▶ _Exercise brief_
Copy every line of the data exactly, keeping out any picture.

▶ _Stored data entries_

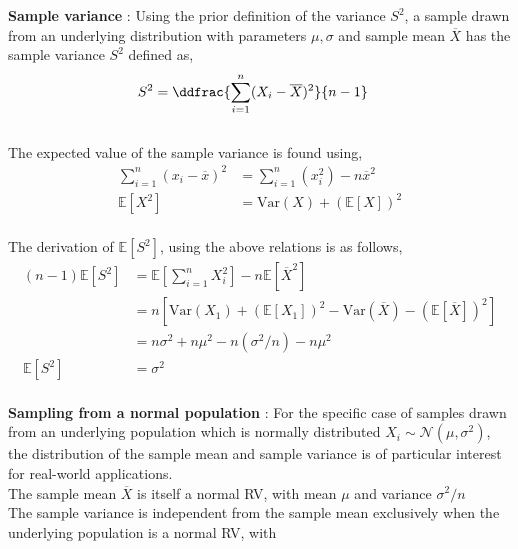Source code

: \textbf{Sample variance} : Using the prior definition of the variance $ S^2 $, a sample drawn from an underlying distribution with parameters $ \mu, \sigma $ and sample mean $ \overline{X} $ has the sample variance $ S^2 $ defined as,\\

\begin{align}
	S^2 &= \ddfrac{\sum\limits_{i=1}^{n}(X_i - \overline{X})^2}{n-1}
\end{align}\\

The expected value of the sample variance is found using, \\

\begin{align}
	\sum\limits_{i=1}^{n}(x_i - \overline{x})^2 &= \sum\limits_{i=1}^{n}(x_i^2) - n\overline{x}^2 \nonumber \\
	\mathbb{E}[X^2] &= \mathrm{Var}(X) + (\mathbb{E}[X])^2 \nonumber 
\end{align}\\

The derivation of $ \mathbb{E}[S^2] $, using the above relations is as follows,\\

\begin{align}
	(n-1)\mathbb{E}[S^2] &= \mathbb{E}\left[\sum\limits_{i=1}^{n}X_i^2\right] - n\mathbb{E}[\overline{X}^2] \nonumber \\
	&= n\left[\mathrm{Var}(X_1) + (\mathbb{E}[X_1])^2 - \mathrm{Var}(\overline{X}) - (\mathbb{E}[\overline{X}])^2\right] \nonumber \\
	&= n\sigma^2 + n\mu^2 - n(\sigma^2/n) - n\mu^2 \nonumber \\
	\mathbb{E}[S^2] &= \sigma^2
\end{align} \\

\textbf{Sampling from a normal population} : For the specific case of samples drawn from an underlying population which is normally distributed $ X_i \sim \mathcal{N}(\mu, \sigma^2) $, the distribution of the sample mean and sample variance is of particular interest for real-world applications.\\

The sample mean $ \overline{X} $ is itself a normal RV, with mean $ \mu $ and variance $ \sigma^2 / n $ \\

The sample variance is independent from the sample mean exclusively when the underlying population is a normal RV, with \\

▶ _Response to this task_
Source code

: \textbf{Sample variance} : Using the prior definition of the variance $ S^2 $, a sample drawn from an underlying distribution with parameters $ \mu, \sigma $ and sample mean $ \overline{X} $ has the sample variance $ S^2 $ defined as,\\

\begin{align}
	S^2 &= \ddfrac{\sum\limits_{i=1}^{n}(X_i - \overline{X})^2}{n-1}
\end{align}\\

The expected value of the sample variance is found using, \\

\begin{align}
	\sum\limits_{i=1}^{n}(x_i - \overline{x})^2 &= \sum\limits_{i=1}^{n}(x_i^2) - n\overline{x}^2 \nonumber \\
	\mathbb{E}[X^2] &= \mathrm{Var}(X) + (\mathbb{E}[X])^2 \nonumber 
\end{align}\\

The derivation of $ \mathbb{E}[S^2] $, using the above relations is as follows,\\

\begin{align}
	(n-1)\mathbb{E}[S^2] &= \mathbb{E}\left[\sum\limits_{i=1}^{n}X_i^2\right] - n\mathbb{E}[\overline{X}^2] \nonumber \\
	&= n\left[\mathrm{Var}(X_1) + (\mathbb{E}[X_1])^2 - \mathrm{Var}(\overline{X}) - (\mathbb{E}[\overline{X}])^2\right] \nonumber \\
	&= n\sigma^2 + n\mu^2 - n(\sigma^2/n) - n\mu^2 \nonumber \\
	\mathbb{E}[S^2] &= \sigma^2
\end{align} \\

\textbf{Sampling from a normal population} : For the specific case of samples drawn from an underlying population which is normally distributed $ X_i \sim \mathcal{N}(\mu, \sigma^2) $, the distribution of the sample mean and sample variance is of particular interest for real-world applications.\\

The sample mean $ \overline{X} $ is itself a normal RV, with mean $ \mu $ and variance $ \sigma^2 / n $ \\

The sample variance is independent from the sample mean exclusively when the underlying population is a normal RV, with \\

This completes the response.